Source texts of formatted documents
==================================================
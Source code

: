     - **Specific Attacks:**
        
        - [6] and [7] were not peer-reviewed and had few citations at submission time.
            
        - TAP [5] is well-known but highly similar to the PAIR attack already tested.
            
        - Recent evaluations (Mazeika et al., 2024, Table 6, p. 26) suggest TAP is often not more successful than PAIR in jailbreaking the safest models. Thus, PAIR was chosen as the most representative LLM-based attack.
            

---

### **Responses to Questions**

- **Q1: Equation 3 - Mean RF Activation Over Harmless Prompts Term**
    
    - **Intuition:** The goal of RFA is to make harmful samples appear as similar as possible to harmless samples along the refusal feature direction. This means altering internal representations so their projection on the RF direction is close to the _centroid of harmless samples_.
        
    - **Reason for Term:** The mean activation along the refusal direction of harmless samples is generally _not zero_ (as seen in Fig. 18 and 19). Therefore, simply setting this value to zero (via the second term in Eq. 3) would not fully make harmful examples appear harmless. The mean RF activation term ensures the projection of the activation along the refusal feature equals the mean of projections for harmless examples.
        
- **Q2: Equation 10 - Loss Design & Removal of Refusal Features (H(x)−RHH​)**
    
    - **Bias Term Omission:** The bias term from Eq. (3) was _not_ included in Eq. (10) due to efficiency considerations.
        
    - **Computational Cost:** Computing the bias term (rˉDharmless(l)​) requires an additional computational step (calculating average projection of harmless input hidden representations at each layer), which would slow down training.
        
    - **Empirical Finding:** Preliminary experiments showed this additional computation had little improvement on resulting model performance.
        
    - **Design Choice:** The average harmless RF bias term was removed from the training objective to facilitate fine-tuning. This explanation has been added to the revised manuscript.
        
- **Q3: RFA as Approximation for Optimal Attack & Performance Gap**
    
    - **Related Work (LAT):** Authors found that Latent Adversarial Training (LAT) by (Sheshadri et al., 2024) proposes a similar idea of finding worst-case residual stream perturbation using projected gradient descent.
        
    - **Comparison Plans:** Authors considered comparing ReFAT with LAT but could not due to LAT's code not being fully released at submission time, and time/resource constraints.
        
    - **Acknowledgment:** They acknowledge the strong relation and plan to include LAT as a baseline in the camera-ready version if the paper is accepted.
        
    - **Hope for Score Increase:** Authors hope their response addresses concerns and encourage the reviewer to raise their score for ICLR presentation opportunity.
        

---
==================================================
* _TASK OBJECTIVE_:
Search the data above for the string "code" and report each line that holds it.

* _RESPONSE TO THE EXERCISE_:
Source code
    - **Comparison Plans:** Authors considered comparing ReFAT with LAT but could not due to LAT's code not being fully released at submission time, and time/resource constraints.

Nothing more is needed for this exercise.